→ PROBLEM TO WORK ON
Exactly as given, repeat all of the entries.

═══ THE DATA ═══

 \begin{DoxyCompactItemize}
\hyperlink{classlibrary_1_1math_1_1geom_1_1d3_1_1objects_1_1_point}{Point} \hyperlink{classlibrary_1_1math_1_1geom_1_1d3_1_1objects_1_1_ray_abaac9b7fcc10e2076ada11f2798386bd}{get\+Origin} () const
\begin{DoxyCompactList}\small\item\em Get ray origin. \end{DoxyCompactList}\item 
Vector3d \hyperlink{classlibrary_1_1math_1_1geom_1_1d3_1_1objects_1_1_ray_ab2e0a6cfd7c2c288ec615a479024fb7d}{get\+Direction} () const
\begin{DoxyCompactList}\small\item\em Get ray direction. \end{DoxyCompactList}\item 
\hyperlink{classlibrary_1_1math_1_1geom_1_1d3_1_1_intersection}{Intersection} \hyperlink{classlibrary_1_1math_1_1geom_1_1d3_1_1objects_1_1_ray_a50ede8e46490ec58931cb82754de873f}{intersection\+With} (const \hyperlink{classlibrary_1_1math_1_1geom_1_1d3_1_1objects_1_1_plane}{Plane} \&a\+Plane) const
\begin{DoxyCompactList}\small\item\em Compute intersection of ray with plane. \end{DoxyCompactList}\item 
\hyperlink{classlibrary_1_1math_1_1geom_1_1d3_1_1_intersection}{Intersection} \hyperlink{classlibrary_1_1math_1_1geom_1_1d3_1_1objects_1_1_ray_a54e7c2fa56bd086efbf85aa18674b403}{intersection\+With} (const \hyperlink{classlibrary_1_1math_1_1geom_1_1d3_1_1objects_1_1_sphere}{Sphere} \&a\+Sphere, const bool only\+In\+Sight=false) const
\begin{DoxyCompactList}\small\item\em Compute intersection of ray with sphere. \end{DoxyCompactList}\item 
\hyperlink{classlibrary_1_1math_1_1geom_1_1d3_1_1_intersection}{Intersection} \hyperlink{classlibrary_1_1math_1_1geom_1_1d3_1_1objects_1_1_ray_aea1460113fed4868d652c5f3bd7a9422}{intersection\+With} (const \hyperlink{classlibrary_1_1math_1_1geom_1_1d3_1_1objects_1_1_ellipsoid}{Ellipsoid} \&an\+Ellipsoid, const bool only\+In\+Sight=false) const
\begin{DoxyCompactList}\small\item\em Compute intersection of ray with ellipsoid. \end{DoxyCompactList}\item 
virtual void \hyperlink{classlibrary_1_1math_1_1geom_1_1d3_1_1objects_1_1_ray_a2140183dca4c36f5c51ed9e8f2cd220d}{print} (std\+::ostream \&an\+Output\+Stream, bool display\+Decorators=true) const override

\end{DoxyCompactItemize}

═══

→ TASK RESULT
 \begin{DoxyCompactItemize}
\hyperlink{classlibrary_1_1math_1_1geom_1_1d3_1_1objects_1_1_point}{Point} \hyperlink{classlibrary_1_1math_1_1geom_1_1d3_1_1objects_1_1_ray_abaac9b7fcc10e2076ada11f2798386bd}{get\+Origin} () const
\begin{DoxyCompactList}\small\item\em Get ray origin. \end{DoxyCompactList}\item 
Vector3d \hyperlink{classlibrary_1_1math_1_1geom_1_1d3_1_1objects_1_1_ray_ab2e0a6cfd7c2c288ec615a479024fb7d}{get\+Direction} () const
\begin{DoxyCompactList}\small\item\em Get ray direction. \end{DoxyCompactList}\item 
\hyperlink{classlibrary_1_1math_1_1geom_1_1d3_1_1_intersection}{Intersection} \hyperlink{classlibrary_1_1math_1_1geom_1_1d3_1_1objects_1_1_ray_a50ede8e46490ec58931cb82754de873f}{intersection\+With} (const \hyperlink{classlibrary_1_1math_1_1geom_1_1d3_1_1objects_1_1_plane}{Plane} \&a\+Plane) const
\begin{DoxyCompactList}\small\item\em Compute intersection of ray with plane. \end{DoxyCompactList}\item 
\hyperlink{classlibrary_1_1math_1_1geom_1_1d3_1_1_intersection}{Intersection} \hyperlink{classlibrary_1_1math_1_1geom_1_1d3_1_1objects_1_1_ray_a54e7c2fa56bd086efbf85aa18674b403}{intersection\+With} (const \hyperlink{classlibrary_1_1math_1_1geom_1_1d3_1_1objects_1_1_sphere}{Sphere} \&a\+Sphere, const bool only\+In\+Sight=false) const
\begin{DoxyCompactList}\small\item\em Compute intersection of ray with sphere. \end{DoxyCompactList}\item 
\hyperlink{classlibrary_1_1math_1_1geom_1_1d3_1_1_intersection}{Intersection} \hyperlink{classlibrary_1_1math_1_1geom_1_1d3_1_1objects_1_1_ray_aea1460113fed4868d652c5f3bd7a9422}{intersection\+With} (const \hyperlink{classlibrary_1_1math_1_1geom_1_1d3_1_1objects_1_1_ellipsoid}{Ellipsoid} \&an\+Ellipsoid, const bool only\+In\+Sight=false) const
\begin{DoxyCompactList}\small\item\em Compute intersection of ray with ellipsoid. \end{DoxyCompactList}\item 
virtual void \hyperlink{classlibrary_1_1math_1_1geom_1_1d3_1_1objects_1_1_ray_a2140183dca4c36f5c51ed9e8f2cd220d}{print} (std\+::ostream \&an\+Output\+Stream, bool display\+Decorators=true) const override

\end{DoxyCompactItemize}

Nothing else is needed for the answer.